Source data:
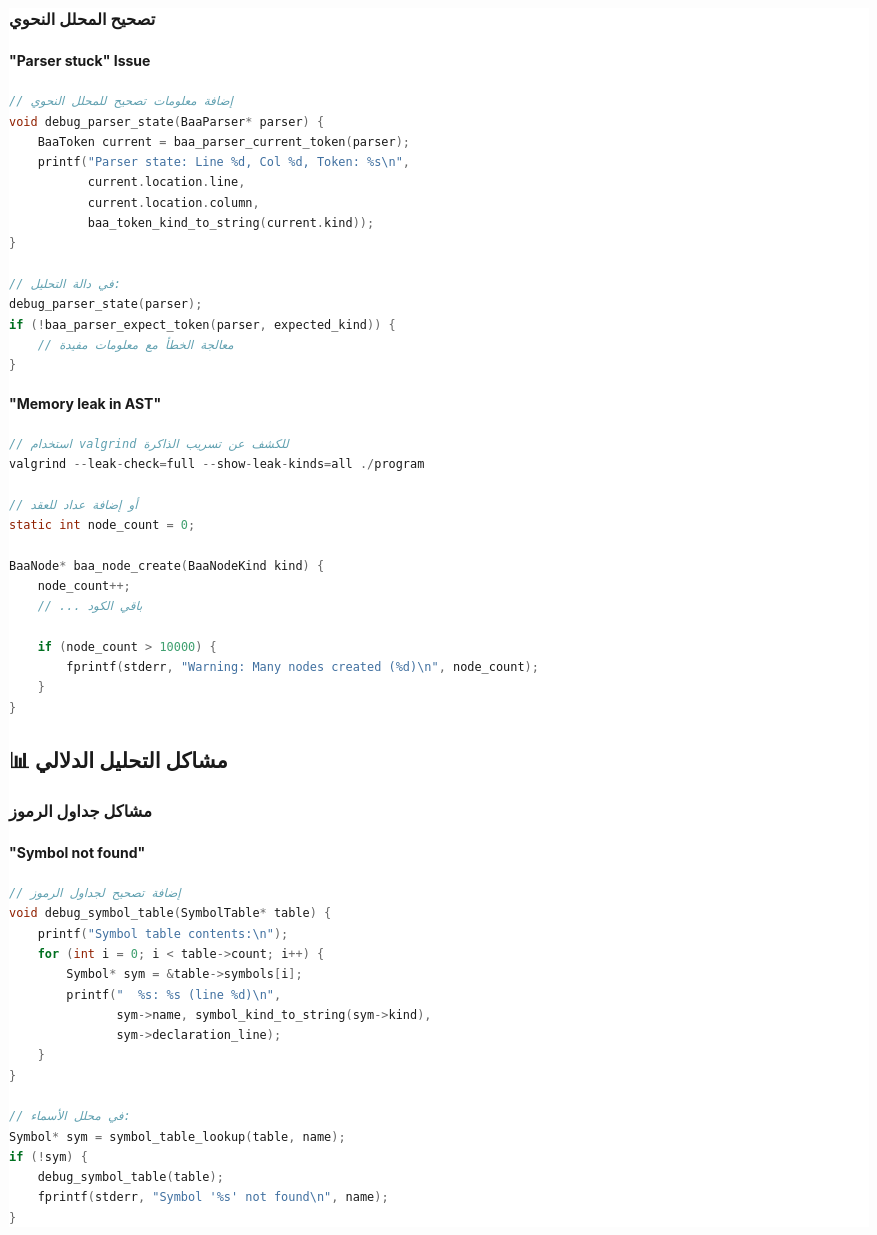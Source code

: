 ### تصحيح المحلل النحوي

#### "Parser stuck" Issue
```c
// إضافة معلومات تصحيح للمحلل النحوي
void debug_parser_state(BaaParser* parser) {
    BaaToken current = baa_parser_current_token(parser);
    printf("Parser state: Line %d, Col %d, Token: %s\n",
           current.location.line,
           current.location.column,
           baa_token_kind_to_string(current.kind));
}

// في دالة التحليل:
debug_parser_state(parser);
if (!baa_parser_expect_token(parser, expected_kind)) {
    // معالجة الخطأ مع معلومات مفيدة
}
```

#### "Memory leak in AST"
```c
// استخدام valgrind للكشف عن تسريب الذاكرة
valgrind --leak-check=full --show-leak-kinds=all ./program

// أو إضافة عداد للعقد
static int node_count = 0;

BaaNode* baa_node_create(BaaNodeKind kind) {
    node_count++;
    // ... باقي الكود
    
    if (node_count > 10000) {
        fprintf(stderr, "Warning: Many nodes created (%d)\n", node_count);
    }
}
```

## 📊 مشاكل التحليل الدلالي

### مشاكل جداول الرموز

#### "Symbol not found"
```c
// إضافة تصحيح لجداول الرموز
void debug_symbol_table(SymbolTable* table) {
    printf("Symbol table contents:\n");
    for (int i = 0; i < table->count; i++) {
        Symbol* sym = &table->symbols[i];
        printf("  %s: %s (line %d)\n",
               sym->name, symbol_kind_to_string(sym->kind),
               sym->declaration_line);
    }
}

// في محلل الأسماء:
Symbol* sym = symbol_table_lookup(table, name);
if (!sym) {
    debug_symbol_table(table);
    fprintf(stderr, "Symbol '%s' not found\n", name);
}
```
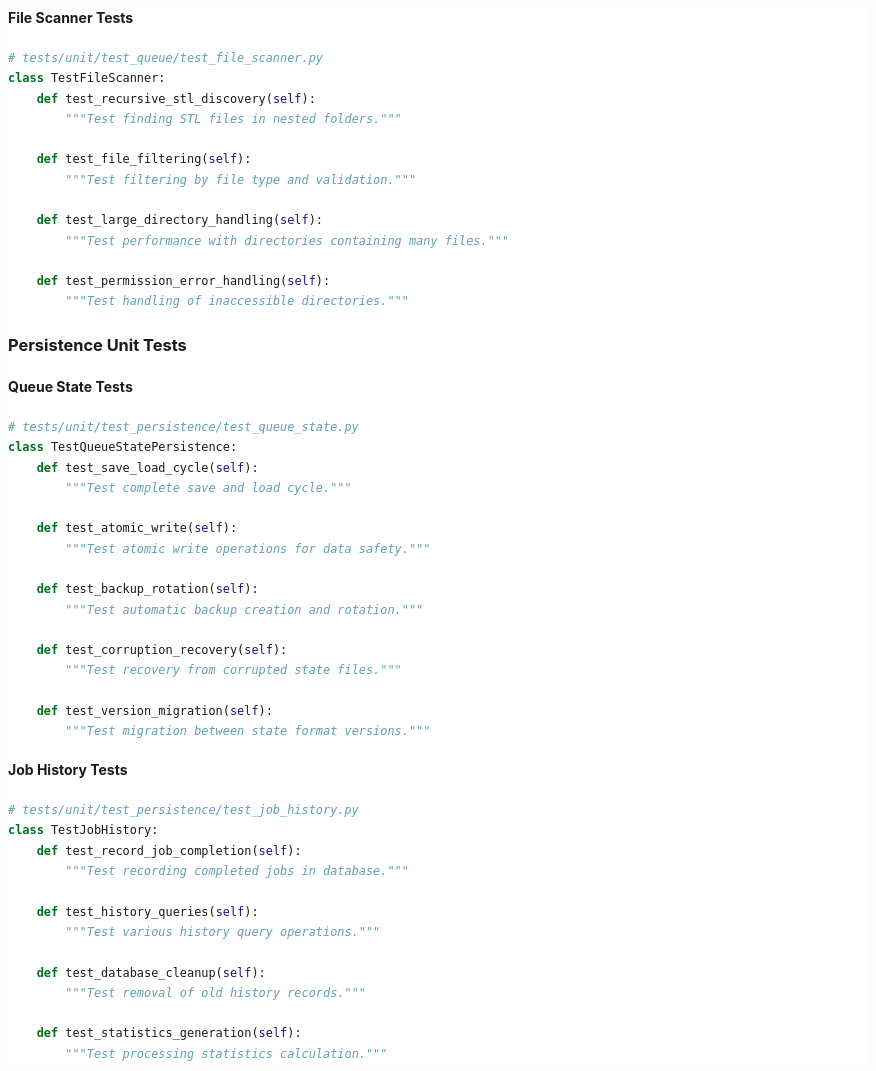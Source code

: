 #### File Scanner Tests
```python
# tests/unit/test_queue/test_file_scanner.py
class TestFileScanner:
    def test_recursive_stl_discovery(self):
        """Test finding STL files in nested folders."""
        
    def test_file_filtering(self):
        """Test filtering by file type and validation."""
        
    def test_large_directory_handling(self):
        """Test performance with directories containing many files."""
        
    def test_permission_error_handling(self):
        """Test handling of inaccessible directories."""
```

### Persistence Unit Tests

#### Queue State Tests
```python
# tests/unit/test_persistence/test_queue_state.py
class TestQueueStatePersistence:
    def test_save_load_cycle(self):
        """Test complete save and load cycle."""
        
    def test_atomic_write(self):
        """Test atomic write operations for data safety."""
        
    def test_backup_rotation(self):
        """Test automatic backup creation and rotation."""
        
    def test_corruption_recovery(self):
        """Test recovery from corrupted state files."""
        
    def test_version_migration(self):
        """Test migration between state format versions."""
```

#### Job History Tests
```python
# tests/unit/test_persistence/test_job_history.py
class TestJobHistory:
    def test_record_job_completion(self):
        """Test recording completed jobs in database."""
        
    def test_history_queries(self):
        """Test various history query operations."""
        
    def test_database_cleanup(self):
        """Test removal of old history records."""
        
    def test_statistics_generation(self):
        """Test processing statistics calculation."""
```
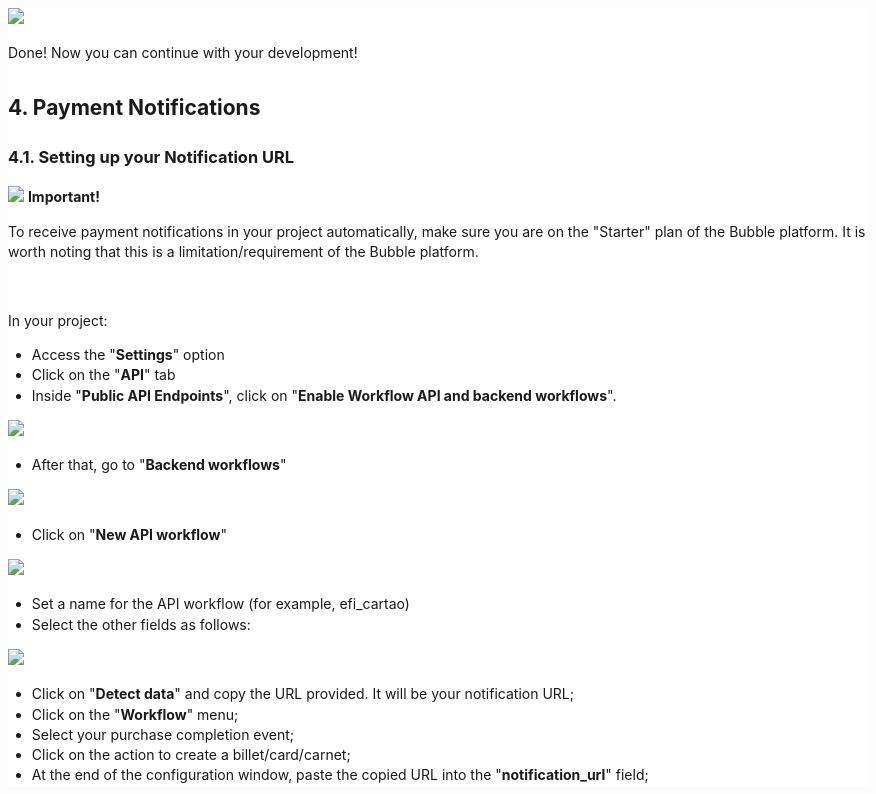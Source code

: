 <div className="fluxograma small">
<img className="light-border" src="/img/bubble_pix.png"/>
</div>

Done! Now you can continue with your development!

## 4. Payment Notifications

### 4.1. Setting up your Notification URL

<div className="admonition admonition_caution">
  <div>
  <img src="/img/exclamation-triangle-orange.svg"/> <b>Important!</b>
  </div>

<p>To receive payment notifications in your project automatically, make sure you are on the "Starter" plan of the Bubble platform.
It is worth noting that this is a limitation/requirement of the Bubble platform.</p>
</div>

<br/>

In your project:

- Access the "<b>Settings</b>" option
- Click on the "<b>API</b>" tab
- Inside "<b>Public API Endpoints</b>", click on "<b>Enable Workflow API and backend workflows</b>".

<div className="figure">
<img className="light-border" src="/img/bubble_settings.png"/>
</div>

- After that, go to "<b>Backend workflows</b>"

<div className="figure">
<img className="light-border" src="/img/bubble_backend.png"/>
</div>

- Click on "<b>New API workflow</b>"

<div className="figure">
<img className="light-border" src="/img/bubble_backend_workflow.png"/>
</div>

- Set a name for the API workflow (for example, efi_cartao)
- Select the other fields as follows:

<div className="figure">
<img className="light-border" src="/img/bubble_api_workflow.png"/>
</div>

- Click on "<b>Detect data</b>" and copy the URL provided. It will be your notification URL;
- Click on the "<b>Workflow</b>" menu;
- Select your purchase completion event;
- Click on the action to create a billet/card/carnet;
- At the end of the configuration window, paste the copied URL into the "<b>notification_url</b>" field;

● TASK DESCRIPTION
Word for word, set down each record shown above, omitting the pictures.

● ANSWER BELOW
Source code

: ### تصحيح المحلل النحوي

#### "Parser stuck" Issue
```c
// إضافة معلومات تصحيح للمحلل النحوي
void debug_parser_state(BaaParser* parser) {
    BaaToken current = baa_parser_current_token(parser);
    printf("Parser state: Line %d, Col %d, Token: %s\n",
           current.location.line,
           current.location.column,
           baa_token_kind_to_string(current.kind));
}

// في دالة التحليل:
debug_parser_state(parser);
if (!baa_parser_expect_token(parser, expected_kind)) {
    // معالجة الخطأ مع معلومات مفيدة
}
```

#### "Memory leak in AST"
```c
// استخدام valgrind للكشف عن تسريب الذاكرة
valgrind --leak-check=full --show-leak-kinds=all ./program

// أو إضافة عداد للعقد
static int node_count = 0;

BaaNode* baa_node_create(BaaNodeKind kind) {
    node_count++;
    // ... باقي الكود
    
    if (node_count > 10000) {
        fprintf(stderr, "Warning: Many nodes created (%d)\n", node_count);
    }
}
```

## 📊 مشاكل التحليل الدلالي

### مشاكل جداول الرموز

#### "Symbol not found"
```c
// إضافة تصحيح لجداول الرموز
void debug_symbol_table(SymbolTable* table) {
    printf("Symbol table contents:\n");
    for (int i = 0; i < table->count; i++) {
        Symbol* sym = &table->symbols[i];
        printf("  %s: %s (line %d)\n",
               sym->name, symbol_kind_to_string(sym->kind),
               sym->declaration_line);
    }
}

// في محلل الأسماء:
Symbol* sym = symbol_table_lookup(table, name);
if (!sym) {
    debug_symbol_table(table);
    fprintf(stderr, "Symbol '%s' not found\n", name);
}
```
Source code

: #### File Scanner Tests
```python
# tests/unit/test_queue/test_file_scanner.py
class TestFileScanner:
    def test_recursive_stl_discovery(self):
        """Test finding STL files in nested folders."""
        
    def test_file_filtering(self):
        """Test filtering by file type and validation."""
        
    def test_large_directory_handling(self):
        """Test performance with directories containing many files."""
        
    def test_permission_error_handling(self):
        """Test handling of inaccessible directories."""
```

### Persistence Unit Tests

#### Queue State Tests
```python
# tests/unit/test_persistence/test_queue_state.py
class TestQueueStatePersistence:
    def test_save_load_cycle(self):
        """Test complete save and load cycle."""
        
    def test_atomic_write(self):
        """Test atomic write operations for data safety."""
        
    def test_backup_rotation(self):
        """Test automatic backup creation and rotation."""
        
    def test_corruption_recovery(self):
        """Test recovery from corrupted state files."""
        
    def test_version_migration(self):
        """Test migration between state format versions."""
```

#### Job History Tests
```python
# tests/unit/test_persistence/test_job_history.py
class TestJobHistory:
    def test_record_job_completion(self):
        """Test recording completed jobs in database."""
        
    def test_history_queries(self):
        """Test various history query operations."""
        
    def test_database_cleanup(self):
        """Test removal of old history records."""
        
    def test_statistics_generation(self):
        """Test processing statistics calculation."""
```
Source code

: <div className="fluxograma small">
<img className="light-border" src="/img/bubble_pix.png"/>
</div>

Done! Now you can continue with your development!

## 4. Payment Notifications

### 4.1. Setting up your Notification URL

<div className="admonition admonition_caution">
  <div>
  <img src="/img/exclamation-triangle-orange.svg"/> <b>Important!</b>
  </div>

<p>To receive payment notifications in your project automatically, make sure you are on the "Starter" plan of the Bubble platform.
It is worth noting that this is a limitation/requirement of the Bubble platform.</p>
</div>

<br/>

In your project:

- Access the "<b>Settings</b>" option
- Click on the "<b>API</b>" tab
- Inside "<b>Public API Endpoints</b>", click on "<b>Enable Workflow API and backend workflows</b>".

<div className="figure">
<img className="light-border" src="/img/bubble_settings.png"/>
</div>

- After that, go to "<b>Backend workflows</b>"

<div className="figure">
<img className="light-border" src="/img/bubble_backend.png"/>
</div>

- Click on "<b>New API workflow</b>"

<div className="figure">
<img className="light-border" src="/img/bubble_backend_workflow.png"/>
</div>

- Set a name for the API workflow (for example, efi_cartao)
- Select the other fields as follows:

<div className="figure">
<img className="light-border" src="/img/bubble_api_workflow.png"/>
</div>

- Click on "<b>Detect data</b>" and copy the URL provided. It will be your notification URL;
- Click on the "<b>Workflow</b>" menu;
- Select your purchase completion event;
- Click on the action to create a billet/card/carnet;
- At the end of the configuration window, paste the copied URL into the "<b>notification_url</b>" field;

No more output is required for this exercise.